Your DH may be a saint now, but let us say there is a terrible car accident. You die, he has a brain injury and it changes his personality. He inherits from you. He then remarries, DOESN'T make a will, dies, wife #2 gets it all and the kids can whistle (particularly if they're adults by that time).

sleephelp2022 · 27/01/2023 12:24

Abusive??? 🤔 very odd comment to make.

I have no idea why you need to or should tell them at all. My parents (granted I'm in my 30s) have come in to quite a lot of money recently from inheritance and I didn't feel like they needed to tell me. My mum also received a large sum of unpaid child support from my dad when I was 19. Again didn't find out until I was late 20s nor did I care.

It's your money, I've always felt like parents money is parents money and nothing to do with the kids. Also imagine telling youngish impressionable kids that you now have a small fortune and the go around telling everyone.... unsafe if you ask me!

Don't tell them 🤷🏼‍♀️ I don't see any benefit in doing so.

slowquickstep · 27/01/2023 12:49

As Shaquille O'neal told his children " we are not rich. I am rich" Nothing to do with the children.

BlisterWives · 27/01/2023 16:48

When I inherited money I didn’t mention it to my DC. I did give them all £250 cash for Christmas that year plus their normal presents. Two thirds I’ve put by for the youngest two DC’s flat deposits and the rest went setting by the eldest up with a property.
I don’t think you need to mention it at all and not doing so is certainly not abusive.

monkeysmum21 · 27/01/2023 17:12

ICanHideButICantRun · 26/01/2023 16:16

It sounds as though your husband can't wait to start spending that money and is afraid he won't be able to if you can't talk about it with the children.

I wouldn't tell the children any figures at all. I wouldn't tell them about money put by for them - they can change so rapidly that I'd play safe and keep quiet about it.

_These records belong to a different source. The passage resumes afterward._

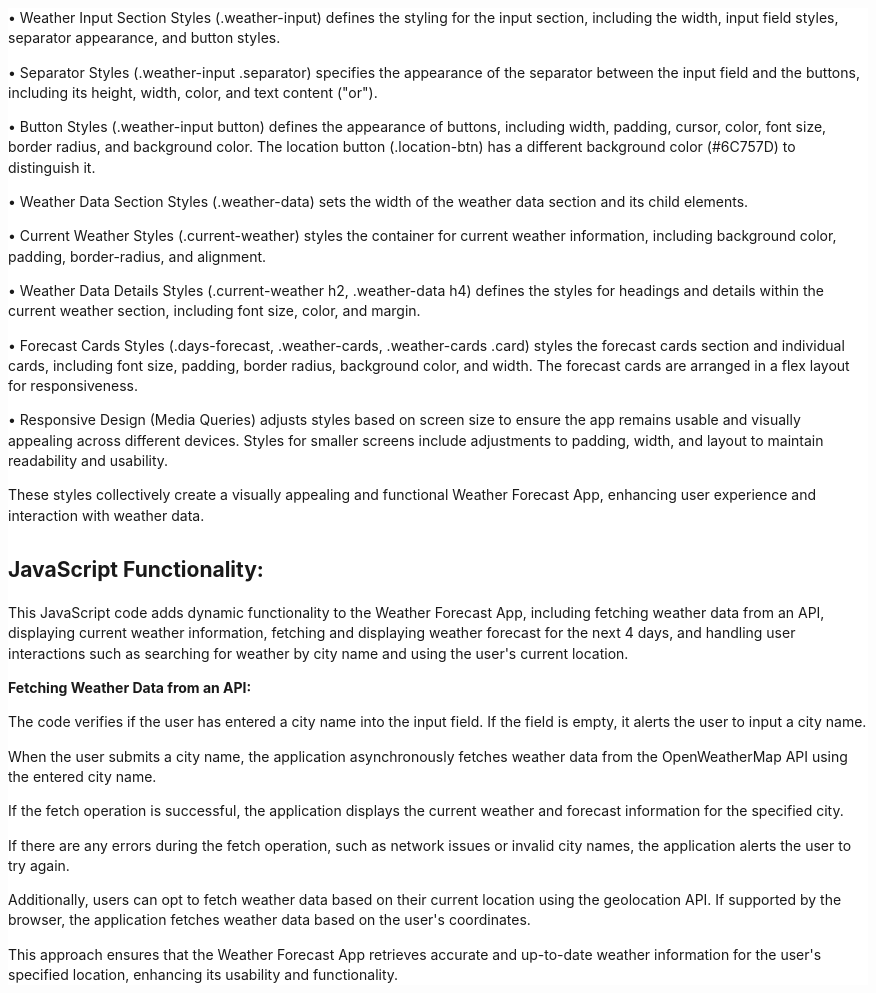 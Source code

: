 • Weather Input Section Styles (.weather-input) defines the styling for the input section, including the width, input field styles, separator appearance, and button styles.

• Separator Styles (.weather-input .separator) specifies the appearance of the separator between the input field and the buttons, including its height, width, color, and text content ("or").

• Button Styles (.weather-input button) defines the appearance of buttons, including width, padding, cursor, color, font size, border radius, and background color. The location button (.location-btn) has a different background color (#6C757D) to distinguish it.

• Weather Data Section Styles (.weather-data) sets the width of the weather data section and its child elements.

• Current Weather Styles (.current-weather) styles the container for current weather information, including background color, padding, border-radius, and alignment.

• Weather Data Details Styles (.current-weather h2, .weather-data h4) defines the styles for headings and details within the current weather section, including font size, color, and margin.

• Forecast Cards Styles (.days-forecast, .weather-cards, .weather-cards .card) styles the forecast cards section and individual cards, including font size, padding, border radius, background color, and width. The forecast cards are arranged in a flex layout for responsiveness.

• Responsive Design (Media Queries) adjusts styles based on screen size to ensure the app remains usable and visually appealing across different devices. Styles for smaller screens include adjustments to padding, width, and layout to maintain readability and usability.

These styles collectively create a visually appealing and functional Weather Forecast App, enhancing user experience and interaction with weather data.


## JavaScript Functionality:

This JavaScript code adds dynamic functionality to the Weather Forecast App, including fetching weather data from an API, displaying current weather information, fetching and displaying weather forecast for the next 4 days, and handling user interactions such as searching for weather by city name and using the user's current location.


**Fetching Weather Data from an API:**

The code verifies if the user has entered a city name into the input field. If the field is empty, it alerts the user to input a city name.

When the user submits a city name, the application asynchronously fetches weather data from the OpenWeatherMap API using the entered city name.

If the fetch operation is successful, the application displays the current weather and forecast information for the specified city.

If there are any errors during the fetch operation, such as network issues or invalid city names, the application alerts the user to try again.

Additionally, users can opt to fetch weather data based on their current location using the geolocation API. If supported by the browser, the application fetches weather data based on the user's coordinates.

This approach ensures that the Weather Forecast App retrieves accurate and up-to-date weather information for the user's specified location, enhancing its usability and functionality.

I would say that you've had some money and you're going to treat them to a holiday or whatever, though.

Exactly my thoughts!

Dyrne · 29/01/2023 00:13

Abusive is the wrong word. It’d only be abusive if you were forcing them to live in poverty and leave them stressing about money while you hoarded even basic necessities for yourself.

How much is it? Surely to be enough for you to worry about their work ethic, you’re talking multi millions? Anything less isn’t really “kids never having to work a day in their life” money.

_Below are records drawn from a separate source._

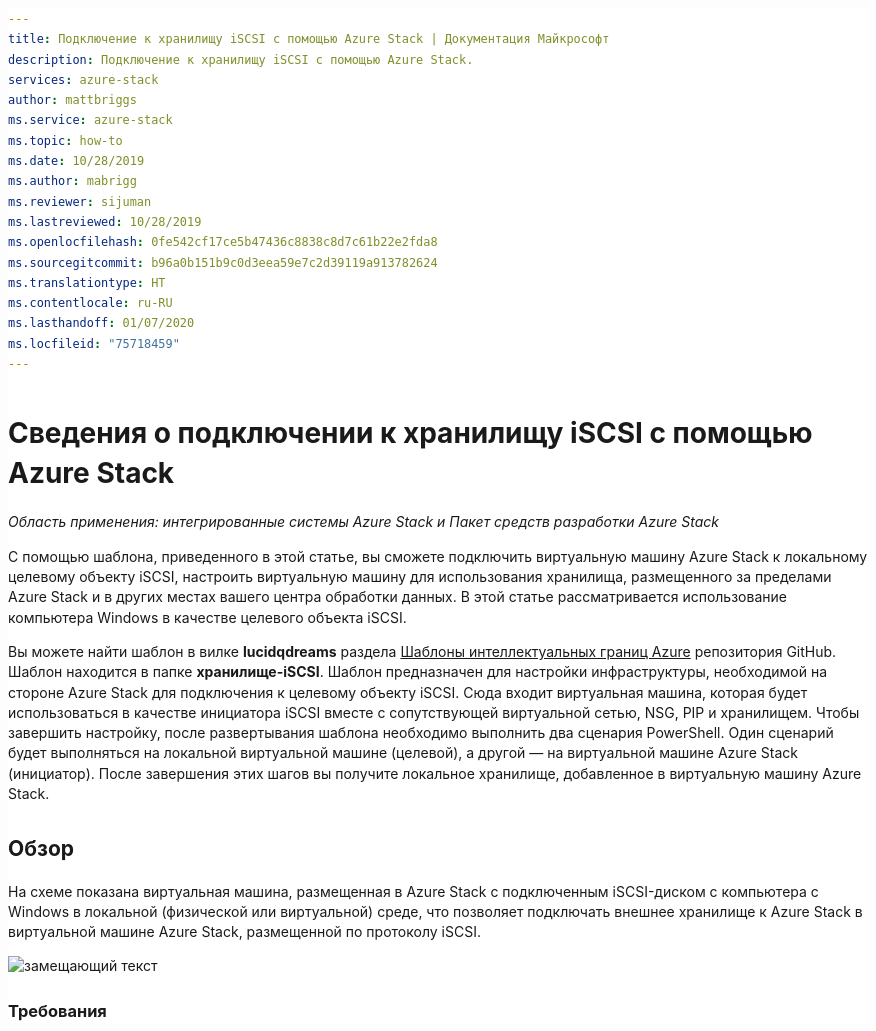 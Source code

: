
 ```yaml
---
title: Подключение к хранилищу iSCSI с помощью Azure Stack | Документация Майкрософт
description: Подключение к хранилищу iSCSI с помощью Azure Stack.
services: azure-stack
author: mattbriggs
ms.service: azure-stack
ms.topic: how-to
ms.date: 10/28/2019
ms.author: mabrigg
ms.reviewer: sijuman
ms.lastreviewed: 10/28/2019
ms.openlocfilehash: 0fe542cf17ce5b47436c8838c8d7c61b22e2fda8
ms.sourcegitcommit: b96a0b151b9c0d3eea59e7c2d39119a913782624
ms.translationtype: HT
ms.contentlocale: ru-RU
ms.lasthandoff: 01/07/2020
ms.locfileid: "75718459"
---
```

# <a name="how-to-connect-to-iscsi-storage-with-azure-stack"></a>Сведения о подключении к хранилищу iSCSI с помощью Azure Stack

*Область применения: интегрированные системы Azure Stack и Пакет средств разработки Azure Stack*

С помощью шаблона, приведенного в этой статье, вы сможете подключить виртуальную машину Azure Stack к локальному целевому объекту iSCSI, настроить виртуальную машину для использования хранилища, размещенного за пределами Azure Stack и в других местах вашего центра обработки данных. В этой статье рассматривается использование компьютера Windows в качестве целевого объекта iSCSI.

Вы можете найти шаблон в вилке **lucidqdreams** раздела [Шаблоны интеллектуальных границ Azure](https://github.com/lucidqdreams/azure-intelligent-edge-patterns) репозитория GitHub. Шаблон находится в папке **хранилище-iSCSI**. Шаблон предназначен для настройки инфраструктуры, необходимой на стороне Azure Stack для подключения к целевому объекту iSCSI. Сюда входит виртуальная машина, которая будет использоваться в качестве инициатора iSCSI вместе с сопутствующей виртуальной сетью, NSG, PIP и хранилищем. Чтобы завершить настройку, после развертывания шаблона необходимо выполнить два сценария PowerShell. Один сценарий будет выполняться на локальной виртуальной машине (целевой), а другой — на виртуальной машине Azure Stack (инициатор). После завершения этих шагов вы получите локальное хранилище, добавленное в виртуальную машину Azure Stack. 

## <a name="overview"></a>Обзор

На схеме показана виртуальная машина, размещенная в Azure Stack с подключенным iSCSI-диском с компьютера с Windows в локальной (физической или виртуальной) среде, что позволяет подключать внешнее хранилище к Azure Stack в виртуальной машине Azure Stack, размещенной по протоколу iSCSI.

![замещающий текст](./media/azure-stack-network-howto-iscsi-storage/overview.png)

### <a name="requirements"></a>Требования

I’d use this opportunity to get yourself some financial advice, and also educate your children about money. If you raise them right it shouldn’t be a problem - for example one of my friends has extremely rich parents; and he and his sister are well taken care of. They’ve both entered into very fulfilling, tough, selfless careers that are relatively low paid; but having that financial safety net has enabled them to do that.

You don’t have to give them an exact number but as PP have said, it’s best to talk in general terms about coming into some money but instill values around saving/investing and having a fulfilling career.

RegainingTheWill2023 · 29/01/2023 00:22

Abusive?? What a strange thing to say.
My dd knows that I inherited some money from my parents. But not how much. She knows this is how I'm funding the work I'm having done on the house at the moment and knows that I can afford to pay for her driving lessons for example. But I can see no reason to give her figures.

Testina · 29/01/2023 12:42

Your husband sounds thick. Or manipulative - wanting you to spend the money on visible things.

My children don’t know how much I earn. Because the detail of my finances is none of their business. They know we’re a fortunate family who earn more than average, and are aware that we’re not “rich” - still very much an income where you have to budget. But the details? Nah. That’s not lying. And certainly not abusive. How did you not laugh at your husband’s nonsense?

100% think he just wants you to start splashing the cash on the things he wants.

Franticbutterfly · 29/01/2023 16:50

My children don't know how much money I have in the bank...why would they need to?